--- Data supplied Enclosed Below ---
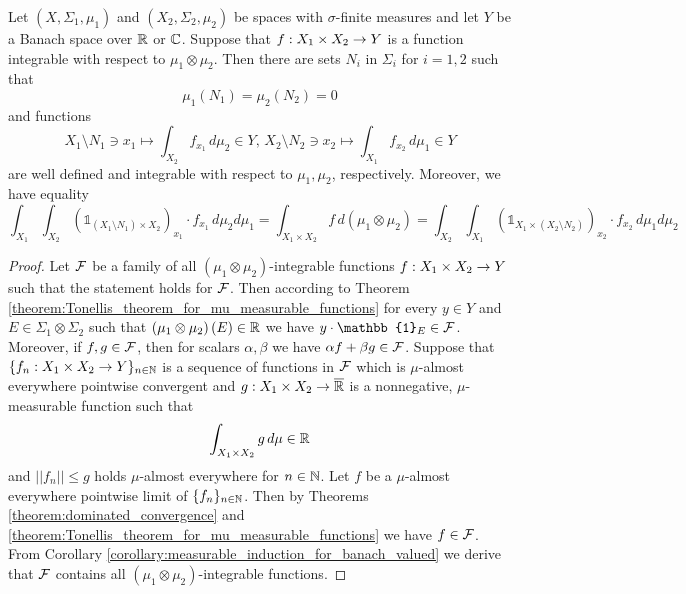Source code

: \begin{theorem}\label{corollary:fubinis_for_integrable}
Let $(X,\Sigma_1,\mu_1)$ and $(X_2,\Sigma_2,\mu_2)$ be spaces with $\sigma$-finite measures and let $Y$ be a Banach space over ${\mathbb R}$ or ${\mathbb C}$. Suppose that $f:X_1\times X_2\rightarrow Y$ is a function integrable with respect to $\mu_1\otimes \mu_2$. Then there are sets $N_i$ in $\Sigma_i$ for $i=1,2$ such that
$$\mu_1(N_1) = \mu_2(N_2) = 0$$ 
and functions
$$X_1\setminus N_1\ni x_1\mapsto \int_{X_2}f_{x_1}\,d\mu_2\in Y,\,X_2\setminus N_2\ni x_2\mapsto \int_{X_1}f_{x_2}\,d\mu_1\in Y$$
are well defined and integrable with respect to $\mu_1, \mu_2$, respectively. Moreover, we have equality
$$\int_{X_1}\int_{X_2} \left(\mathbb{1}_{\left(X_1\setminus N_1\right)\times X_2}\right)_{x_1}\cdot f_{x_1}\,d\mu_2d\mu_1 = \int_{X_1\times X_2}f\,d(\mu_1\otimes \mu_2) = \int_{X_2}\int_{X_1} \left(\mathbb{1}_{X_1\times \left(X_2\setminus N_2\right)}\right)_{x_2}\cdot f_{x_2}\,d\mu_1d\mu_2$$
\end{theorem}
\begin{proof}
Let ${\mathcal F}$ be a family of all $\left(\mu_1\otimes \mu_2\right)$-integrable functions $f:X_1\times X_2\rightarrow Y$ such that the statement holds for ${\mathcal F}$. Then according to Theorem \ref{theorem:Tonellis_theorem_for_mu_measurable_functions} for every $y\in Y$ and $E\in \Sigma_1\otimes \Sigma_2$ such that $\left(\mu_1\otimes \mu_2\right)(E) \in {\mathbb R}$ we have $y\cdot \mathbb{1}_E \in \cF$. Moreover, if $f, g\in {\mathcal F}$, then for scalars $\alpha,\beta$ we have $\alpha f + \beta g\in {\mathcal F}$. Suppose that $\{f_n:X_1\times X_2\rightarrow Y\}_{n\in {\mathbb N}}$ is a sequence of functions in ${\mathcal F}$ which is $\mu$-almost everywhere pointwise convergent and $g:X_1\times X_2\rightarrow \overline{{\mathbb R}}$ is a nonnegative, $\mu$-measurable function such that
$$\int_{X_1\times X_2}g\,d\mu \in {\mathbb R}$$
and $||f_n||\leq g$ holds $\mu$-almost everywhere for $n\in {\mathbb N}$. Let $f$ be a $\mu$-almost everywhere pointwise limit of $\{f_n\}_{n\in {\mathbb N}}$. Then by Theorems \ref{theorem:dominated_convergence} and \ref{theorem:Tonellis_theorem_for_mu_measurable_functions} we have $f\in {\mathcal F}$. From Corollary \ref{corollary:measurable_induction_for_banach_valued} we derive that ${\mathcal F}$ contains all $\left(\mu_1\otimes \mu_2\right)$-integrable functions.
\end{proof}










\small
--- End of Enclosed Data supplied ---
§ **The problem**
Once the line that contains "and $||f_n||\leq g$" is found, please give it again exactly, along with each line that comes after it, through the last line of the entries.

§ **Expected output**
and $||f_n||\leq g$ holds $\mu$-almost everywhere for $n\in {\mathbb N}$. Let $f$ be a $\mu$-almost everywhere pointwise limit of $\{f_n\}_{n\in {\mathbb N}}$. Then by Theorems \ref{theorem:dominated_convergence} and \ref{theorem:Tonellis_theorem_for_mu_measurable_functions} we have $f\in {\mathcal F}$. From Corollary \ref{corollary:measurable_induction_for_banach_valued} we derive that ${\mathcal F}$ contains all $\left(\mu_1\otimes \mu_2\right)$-integrable functions.
\end{proof}










\small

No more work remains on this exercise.